● **WHAT YOU ARE ASKED TO DO**: If a line below contains the string "sagemath", copy it out.

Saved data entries

· · · · · · ·

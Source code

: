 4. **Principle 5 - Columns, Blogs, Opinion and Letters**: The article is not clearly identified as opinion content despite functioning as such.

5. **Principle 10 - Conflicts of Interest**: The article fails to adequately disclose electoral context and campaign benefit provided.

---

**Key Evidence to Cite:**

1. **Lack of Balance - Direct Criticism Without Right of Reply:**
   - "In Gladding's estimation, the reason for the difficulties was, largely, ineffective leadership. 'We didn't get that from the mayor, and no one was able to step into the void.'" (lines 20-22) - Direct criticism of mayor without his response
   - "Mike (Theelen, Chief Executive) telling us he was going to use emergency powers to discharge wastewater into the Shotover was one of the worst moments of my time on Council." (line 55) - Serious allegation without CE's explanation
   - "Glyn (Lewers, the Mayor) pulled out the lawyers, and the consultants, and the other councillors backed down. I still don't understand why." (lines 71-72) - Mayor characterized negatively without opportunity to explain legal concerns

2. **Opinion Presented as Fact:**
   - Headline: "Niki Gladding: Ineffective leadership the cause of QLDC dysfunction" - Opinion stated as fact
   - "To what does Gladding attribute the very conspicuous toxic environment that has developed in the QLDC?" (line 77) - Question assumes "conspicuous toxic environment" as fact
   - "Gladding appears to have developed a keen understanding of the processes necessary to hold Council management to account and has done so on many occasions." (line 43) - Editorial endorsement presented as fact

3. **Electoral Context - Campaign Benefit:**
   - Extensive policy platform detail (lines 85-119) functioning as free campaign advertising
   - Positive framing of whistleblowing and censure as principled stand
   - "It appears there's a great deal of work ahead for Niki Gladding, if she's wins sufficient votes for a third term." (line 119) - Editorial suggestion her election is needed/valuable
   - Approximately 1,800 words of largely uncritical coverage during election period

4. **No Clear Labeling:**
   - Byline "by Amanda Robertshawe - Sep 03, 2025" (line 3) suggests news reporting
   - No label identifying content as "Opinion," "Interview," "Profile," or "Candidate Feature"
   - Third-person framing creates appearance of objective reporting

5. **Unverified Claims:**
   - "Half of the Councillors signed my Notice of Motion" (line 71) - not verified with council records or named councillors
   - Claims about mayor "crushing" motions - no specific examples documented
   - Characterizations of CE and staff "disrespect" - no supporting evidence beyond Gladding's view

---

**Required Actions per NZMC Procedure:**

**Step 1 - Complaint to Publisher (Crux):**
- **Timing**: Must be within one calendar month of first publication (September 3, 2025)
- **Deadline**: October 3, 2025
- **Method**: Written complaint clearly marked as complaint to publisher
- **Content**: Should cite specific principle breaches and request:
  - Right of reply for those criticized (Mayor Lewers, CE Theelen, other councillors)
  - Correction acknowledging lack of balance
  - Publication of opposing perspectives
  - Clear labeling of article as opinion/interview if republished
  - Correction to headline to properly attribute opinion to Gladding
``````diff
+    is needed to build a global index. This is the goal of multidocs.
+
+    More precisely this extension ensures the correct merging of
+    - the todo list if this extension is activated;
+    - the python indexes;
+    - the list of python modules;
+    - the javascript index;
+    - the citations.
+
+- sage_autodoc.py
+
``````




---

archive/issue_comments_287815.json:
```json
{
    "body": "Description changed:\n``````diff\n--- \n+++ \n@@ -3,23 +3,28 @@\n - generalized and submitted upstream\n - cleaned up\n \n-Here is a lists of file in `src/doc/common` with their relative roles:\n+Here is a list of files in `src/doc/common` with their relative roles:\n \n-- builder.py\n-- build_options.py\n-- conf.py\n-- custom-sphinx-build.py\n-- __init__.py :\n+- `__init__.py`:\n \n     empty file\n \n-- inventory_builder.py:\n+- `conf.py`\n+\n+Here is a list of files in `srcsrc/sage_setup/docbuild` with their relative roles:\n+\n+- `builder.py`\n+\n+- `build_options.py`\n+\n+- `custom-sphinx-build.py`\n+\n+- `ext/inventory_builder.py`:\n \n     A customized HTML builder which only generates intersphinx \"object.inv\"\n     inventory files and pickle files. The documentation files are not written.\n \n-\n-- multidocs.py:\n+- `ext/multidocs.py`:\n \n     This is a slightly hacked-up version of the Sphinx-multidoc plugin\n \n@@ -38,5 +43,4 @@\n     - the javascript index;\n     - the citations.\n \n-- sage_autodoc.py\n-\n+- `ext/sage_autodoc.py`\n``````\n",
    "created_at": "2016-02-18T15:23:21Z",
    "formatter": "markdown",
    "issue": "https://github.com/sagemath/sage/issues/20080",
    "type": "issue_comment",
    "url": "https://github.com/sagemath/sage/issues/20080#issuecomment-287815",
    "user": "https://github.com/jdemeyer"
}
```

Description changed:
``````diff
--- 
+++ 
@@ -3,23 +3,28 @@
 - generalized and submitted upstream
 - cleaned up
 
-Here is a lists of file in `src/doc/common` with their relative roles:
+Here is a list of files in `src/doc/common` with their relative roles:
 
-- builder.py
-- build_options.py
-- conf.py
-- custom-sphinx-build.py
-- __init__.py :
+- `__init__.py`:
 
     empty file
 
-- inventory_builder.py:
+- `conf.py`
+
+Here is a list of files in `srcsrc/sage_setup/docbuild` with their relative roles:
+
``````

· · · · · · ·

● **EXPECTED ANSWER**:
    "issue": "https://github.com/sagemath/sage/issues/20080",
    "url": "https://github.com/sagemath/sage/issues/20080#issuecomment-287815",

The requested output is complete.